Waking up from the election, all of a sudden the paths to political progress didn't seem quite so steep, the forces opposing it not quite so irresistable and the case for change not quite so hopeless. Instead of having to scrap tooth and nail for ten years just for an acknowledgement from the government that climate change exists, we now awake to find our government adding its signature to the Kyoto Protocol. Instead of having the issue of reconciliation derided as "black-armband politics" - just one battle-front in a greater "culture war" (a war that I, for one, certainly never enlisted for) - we now awake to find our PM canvassing a formal apology to the Aboriginal people. This, most assuredly, marks a new era in Australian politics. This is a nation transformed.

However, for all this, we must be careful not to overstate what has been won here. Much of the "progress" embodied by Kevin Rudd are on issues that - under normal circumstances, anyway - should have really been resolved about a decade ago. Signing Kyoto, pushing for reconciliation, implementing a fair and flexible IR system etc. - all this would have surely been achieved already had Keating won a third term. On the face of it, Australia has been living in a timewarp for the past 11 years; a period of time completely out of step with the normal path of time. It's almost like we never quite made it to 1997: after 1996, we found ourselves trapped in a dream-like, atemporal vaccuum that completely subverted chronological progression; a period of 50s-era social policies and Victorian-era economic policies. Only now, with Howard's departure, can the nation collectively wake-up, shake their heads groggily, and ask: "What the hell just happened? Is it 1997 already?"

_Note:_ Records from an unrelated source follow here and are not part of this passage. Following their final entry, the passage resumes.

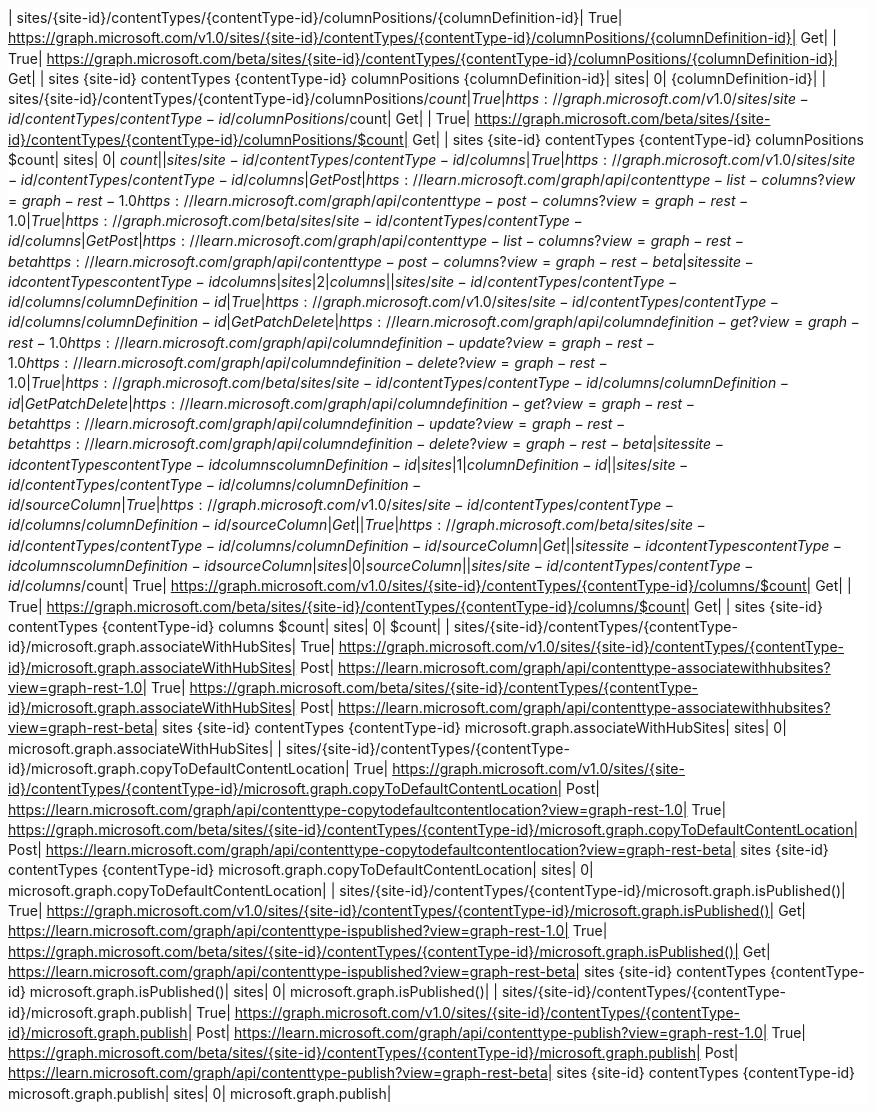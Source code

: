 | sites/{site-id}/contentTypes/{contentType-id}/columnPositions/{columnDefinition-id}| True| https://graph.microsoft.com/v1.0/sites/{site-id}/contentTypes/{contentType-id}/columnPositions/{columnDefinition-id}| Get| | True| https://graph.microsoft.com/beta/sites/{site-id}/contentTypes/{contentType-id}/columnPositions/{columnDefinition-id}| Get| | sites {site-id} contentTypes {contentType-id} columnPositions {columnDefinition-id}| sites| 0| {columnDefinition-id}|
| sites/{site-id}/contentTypes/{contentType-id}/columnPositions/$count| True| https://graph.microsoft.com/v1.0/sites/{site-id}/contentTypes/{contentType-id}/columnPositions/$count| Get| | True| https://graph.microsoft.com/beta/sites/{site-id}/contentTypes/{contentType-id}/columnPositions/$count| Get| | sites {site-id} contentTypes {contentType-id} columnPositions $count| sites| 0| $count|
| sites/{site-id}/contentTypes/{contentType-id}/columns| True| https://graph.microsoft.com/v1.0/sites/{site-id}/contentTypes/{contentType-id}/columns| Get Post| https://learn.microsoft.com/graph/api/contenttype-list-columns?view=graph-rest-1.0 https://learn.microsoft.com/graph/api/contenttype-post-columns?view=graph-rest-1.0| True| https://graph.microsoft.com/beta/sites/{site-id}/contentTypes/{contentType-id}/columns| Get Post| https://learn.microsoft.com/graph/api/contenttype-list-columns?view=graph-rest-beta https://learn.microsoft.com/graph/api/contenttype-post-columns?view=graph-rest-beta| sites {site-id} contentTypes {contentType-id} columns| sites| 2| columns|
| sites/{site-id}/contentTypes/{contentType-id}/columns/{columnDefinition-id}| True| https://graph.microsoft.com/v1.0/sites/{site-id}/contentTypes/{contentType-id}/columns/{columnDefinition-id}| Get Patch Delete| https://learn.microsoft.com/graph/api/columndefinition-get?view=graph-rest-1.0 https://learn.microsoft.com/graph/api/columndefinition-update?view=graph-rest-1.0 https://learn.microsoft.com/graph/api/columndefinition-delete?view=graph-rest-1.0| True| https://graph.microsoft.com/beta/sites/{site-id}/contentTypes/{contentType-id}/columns/{columnDefinition-id}| Get Patch Delete| https://learn.microsoft.com/graph/api/columndefinition-get?view=graph-rest-beta https://learn.microsoft.com/graph/api/columndefinition-update?view=graph-rest-beta https://learn.microsoft.com/graph/api/columndefinition-delete?view=graph-rest-beta| sites {site-id} contentTypes {contentType-id} columns {columnDefinition-id}| sites| 1| {columnDefinition-id}|
| sites/{site-id}/contentTypes/{contentType-id}/columns/{columnDefinition-id}/sourceColumn| True| https://graph.microsoft.com/v1.0/sites/{site-id}/contentTypes/{contentType-id}/columns/{columnDefinition-id}/sourceColumn| Get| | True| https://graph.microsoft.com/beta/sites/{site-id}/contentTypes/{contentType-id}/columns/{columnDefinition-id}/sourceColumn| Get| | sites {site-id} contentTypes {contentType-id} columns {columnDefinition-id} sourceColumn| sites| 0| sourceColumn|
| sites/{site-id}/contentTypes/{contentType-id}/columns/$count| True| https://graph.microsoft.com/v1.0/sites/{site-id}/contentTypes/{contentType-id}/columns/$count| Get| | True| https://graph.microsoft.com/beta/sites/{site-id}/contentTypes/{contentType-id}/columns/$count| Get| | sites {site-id} contentTypes {contentType-id} columns $count| sites| 0| $count|
| sites/{site-id}/contentTypes/{contentType-id}/microsoft.graph.associateWithHubSites| True| https://graph.microsoft.com/v1.0/sites/{site-id}/contentTypes/{contentType-id}/microsoft.graph.associateWithHubSites| Post| https://learn.microsoft.com/graph/api/contenttype-associatewithhubsites?view=graph-rest-1.0| True| https://graph.microsoft.com/beta/sites/{site-id}/contentTypes/{contentType-id}/microsoft.graph.associateWithHubSites| Post| https://learn.microsoft.com/graph/api/contenttype-associatewithhubsites?view=graph-rest-beta| sites {site-id} contentTypes {contentType-id} microsoft.graph.associateWithHubSites| sites| 0| microsoft.graph.associateWithHubSites|
| sites/{site-id}/contentTypes/{contentType-id}/microsoft.graph.copyToDefaultContentLocation| True| https://graph.microsoft.com/v1.0/sites/{site-id}/contentTypes/{contentType-id}/microsoft.graph.copyToDefaultContentLocation| Post| https://learn.microsoft.com/graph/api/contenttype-copytodefaultcontentlocation?view=graph-rest-1.0| True| https://graph.microsoft.com/beta/sites/{site-id}/contentTypes/{contentType-id}/microsoft.graph.copyToDefaultContentLocation| Post| https://learn.microsoft.com/graph/api/contenttype-copytodefaultcontentlocation?view=graph-rest-beta| sites {site-id} contentTypes {contentType-id} microsoft.graph.copyToDefaultContentLocation| sites| 0| microsoft.graph.copyToDefaultContentLocation|
| sites/{site-id}/contentTypes/{contentType-id}/microsoft.graph.isPublished()| True| https://graph.microsoft.com/v1.0/sites/{site-id}/contentTypes/{contentType-id}/microsoft.graph.isPublished()| Get| https://learn.microsoft.com/graph/api/contenttype-ispublished?view=graph-rest-1.0| True| https://graph.microsoft.com/beta/sites/{site-id}/contentTypes/{contentType-id}/microsoft.graph.isPublished()| Get| https://learn.microsoft.com/graph/api/contenttype-ispublished?view=graph-rest-beta| sites {site-id} contentTypes {contentType-id} microsoft.graph.isPublished()| sites| 0| microsoft.graph.isPublished()|
| sites/{site-id}/contentTypes/{contentType-id}/microsoft.graph.publish| True| https://graph.microsoft.com/v1.0/sites/{site-id}/contentTypes/{contentType-id}/microsoft.graph.publish| Post| https://learn.microsoft.com/graph/api/contenttype-publish?view=graph-rest-1.0| True| https://graph.microsoft.com/beta/sites/{site-id}/contentTypes/{contentType-id}/microsoft.graph.publish| Post| https://learn.microsoft.com/graph/api/contenttype-publish?view=graph-rest-beta| sites {site-id} contentTypes {contentType-id} microsoft.graph.publish| sites| 0| microsoft.graph.publish|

Yes, Australia, it is and unfortunately much has happened in the decade we've spent lying in bed, periodically hitting the democratic snooze alarm ("Just three more years of Howard, then I'll get moving. I promise") between terms of troubled dreams. Kyoto, reconcilliation, the restoration of workplace rights and so on: none of these, in the year 2007, should still be on the agenda. While it encouraging to see Rudd moving swiftly to bring Australia in line with the rest of the modern world on these issues (leaving the US conspicuously behind, particularly on the issue of climate change), we have much to catch up on. During the time where the conservatives have held political hegemony in this country, progressive issues such as abortion, euthanasia, gay marriage, multiculturalism, church-state separation and so on have never really had the opportunity to be heard, let alone implemented. Will Rudd facilitate this dialogue, or are we just entering a period of slightly less belligerent, slightly more sane conservativism? Remember, as much as he isn't John Howard, Rudd still essentially believes that embryos are entitled to more rights than homosexuals. The battle hasn't been won, yet: it's barely even begun.

We may have awoken from a Kafkaesque nightmare, but as Kafka showed us, the reality we awake to after a night of "troubled dreams" may prove to be no less troubling. For now we are entitled to bask in the glow of a Rudd victory, but there is still much to do and progress - I suspect - will still have to be hard won.

2 comments:

Anonymous said...

stone cold nuts Jimmy!
---------------
www.thoughtsofbrix.blogspot.com

basix said...

"...spent their entire adult lives feeling completely disenfranchised by the political process"

Not only our entire adult lives but also our entire teenage lives. So since we have known anything about the world we have been confronted with Howard's appalling embarrassing stubbornness.